• **Exercise objective**
Please retype the data below line for line and leave out every picture.

(Dataset entries)
----------------

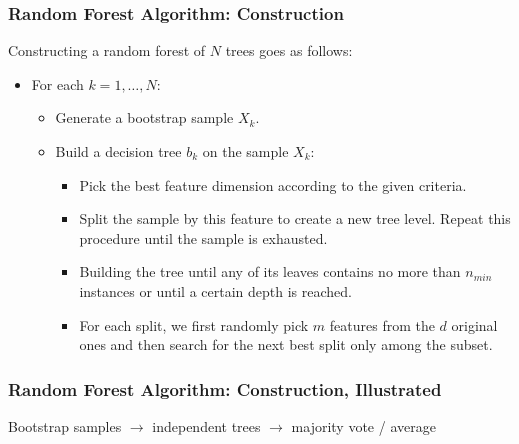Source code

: \begin{frame}[fragile]\frametitle{Random Forest Algorithm: Construction}
Constructing a random forest of $N$ trees goes as follows:
\begin{itemize}
\item For each $k = 1, \dots, N$:
\begin{itemize}
\item  Generate a bootstrap sample $X_k$.
\item  Build a decision tree $b_k$ on the sample $X_k$:
\begin{itemize}
\item Pick the best feature dimension according to the given criteria.
\item Split the sample by this feature to create a new tree level. Repeat this procedure until the sample is exhausted.
\item Building the tree until any of its leaves contains no more than $n_{min}$ instances or until a certain depth is reached.
\item For each split, we first randomly pick $m$ features from the $d$ original ones and then search for the next best split only among the subset.
\end{itemize}
\end{itemize}
\end{itemize}
\end{frame}

\begin{frame}[fragile]\frametitle{Random Forest Algorithm: Construction, Illustrated}
\begin{center}
\end{center}
Bootstrap samples $\to$ independent trees $\to$ majority vote / average
\end{frame}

----------------

• **Reply to the exercise**
Source code

: \begin{frame}[fragile]\frametitle{Random Forest Algorithm: Construction}
Constructing a random forest of $N$ trees goes as follows:
\begin{itemize}
\item For each $k = 1, \dots, N$:
\begin{itemize}
\item  Generate a bootstrap sample $X_k$.
\item  Build a decision tree $b_k$ on the sample $X_k$:
\begin{itemize}
\item Pick the best feature dimension according to the given criteria.
\item Split the sample by this feature to create a new tree level. Repeat this procedure until the sample is exhausted.
\item Building the tree until any of its leaves contains no more than $n_{min}$ instances or until a certain depth is reached.
\item For each split, we first randomly pick $m$ features from the $d$ original ones and then search for the next best split only among the subset.
\end{itemize}
\end{itemize}
\end{itemize}
\end{frame}

\begin{frame}[fragile]\frametitle{Random Forest Algorithm: Construction, Illustrated}
\begin{center}
\end{center}
Bootstrap samples $\to$ independent trees $\to$ majority vote / average
\end{frame}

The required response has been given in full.